Though La Otracina are skinny Brooklynites, they ate wholeheartedly that evening, as did other musical luminaries like Lightning Fingers and Josh Snuff. October 2nd was the "official" start of Local Foods Week, and we (me, Sarah, and Otracina) partook in the Challenge with non-vinegared and instead chili powdered pulled pork breakfast burritos (pic 2) with purple onions from Old Husher's Farm, Morgan Farm Stay eggs, organic herbed cheese bought from a Amish Go-Between at a LEAF event this summer, and leftover bacon-mashed pinto beans from Rose Angel on W 58th. The condiments were Texas Pete Hot Sauce from North Carolina, Chipolte Tabasco from Avery Island, Louisiana, and Cholula from our brothers and sisters in Mexico. Day One, check.
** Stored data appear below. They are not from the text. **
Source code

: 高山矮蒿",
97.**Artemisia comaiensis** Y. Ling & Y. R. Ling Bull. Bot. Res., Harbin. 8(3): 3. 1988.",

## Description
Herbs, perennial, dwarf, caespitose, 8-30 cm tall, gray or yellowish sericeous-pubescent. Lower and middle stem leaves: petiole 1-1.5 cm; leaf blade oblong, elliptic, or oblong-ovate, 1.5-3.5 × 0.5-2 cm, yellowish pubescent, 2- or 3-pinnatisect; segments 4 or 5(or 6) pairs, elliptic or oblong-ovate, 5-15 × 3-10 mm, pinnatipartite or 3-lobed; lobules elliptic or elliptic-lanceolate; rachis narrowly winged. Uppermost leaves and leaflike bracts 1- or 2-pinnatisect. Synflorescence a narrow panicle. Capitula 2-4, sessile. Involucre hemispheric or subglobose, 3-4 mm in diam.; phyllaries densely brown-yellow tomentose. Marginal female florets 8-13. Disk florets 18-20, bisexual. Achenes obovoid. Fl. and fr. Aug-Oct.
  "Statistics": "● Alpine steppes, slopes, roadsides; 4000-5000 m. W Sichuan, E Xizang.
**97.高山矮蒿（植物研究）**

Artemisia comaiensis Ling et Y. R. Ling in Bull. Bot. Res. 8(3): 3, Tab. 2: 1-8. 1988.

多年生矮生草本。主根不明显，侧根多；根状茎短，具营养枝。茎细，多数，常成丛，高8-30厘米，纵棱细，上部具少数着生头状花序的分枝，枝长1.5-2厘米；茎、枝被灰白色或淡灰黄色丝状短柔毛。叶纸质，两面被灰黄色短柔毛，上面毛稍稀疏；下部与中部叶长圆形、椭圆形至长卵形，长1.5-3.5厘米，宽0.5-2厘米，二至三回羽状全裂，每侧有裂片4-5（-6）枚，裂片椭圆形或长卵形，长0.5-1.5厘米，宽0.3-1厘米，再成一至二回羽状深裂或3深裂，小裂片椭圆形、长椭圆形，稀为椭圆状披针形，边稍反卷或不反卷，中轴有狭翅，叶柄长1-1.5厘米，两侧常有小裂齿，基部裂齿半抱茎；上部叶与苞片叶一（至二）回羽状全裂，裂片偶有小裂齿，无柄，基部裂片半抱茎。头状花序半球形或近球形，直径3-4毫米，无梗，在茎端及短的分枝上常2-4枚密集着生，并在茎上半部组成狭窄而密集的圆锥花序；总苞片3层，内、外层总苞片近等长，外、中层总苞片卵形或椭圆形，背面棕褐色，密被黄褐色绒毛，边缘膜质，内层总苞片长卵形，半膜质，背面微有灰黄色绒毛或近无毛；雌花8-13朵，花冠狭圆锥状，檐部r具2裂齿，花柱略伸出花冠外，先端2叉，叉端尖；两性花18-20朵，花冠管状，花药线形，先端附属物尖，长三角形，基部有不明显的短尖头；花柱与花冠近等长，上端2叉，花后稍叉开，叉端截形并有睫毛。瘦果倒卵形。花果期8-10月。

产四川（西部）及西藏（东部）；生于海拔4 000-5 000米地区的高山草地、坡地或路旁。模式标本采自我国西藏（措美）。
Day Two was my favorite individual day of Local Foods Week. This is because I cooked the least and ate the best that day. Eating the best came as a courtesy from Lakewood's most aggro farmers, Bay Branch Farm. Yep, Annabel and Eric opened up their home and hearth for us heathens. The table-spread picture above (pic 3) is from the Bay Branch Party. My personal fave was the Yukon Gold potato salad with arugula accents (both grown at Bay Branch). However, Sarah begged to differ and preferred the beet salad (more Bay Branch produce) with the Lake Erie Creamery Chevre. I cooked up a pair of blue hubbard pies (pic 4) from the farm, and though there were three pumpkin pies, mine was the first to go. This probably had more to do with the fact that we brought a spatula and drew first slice, rather than some competitive tasting, as Ryan Kennedy's pumpkin pie was no less delicious. The chit-chat was great and ultimately devolved into subject matter relating to the competitive state of urban farming in Cleveland, Ohio. Day Two, check.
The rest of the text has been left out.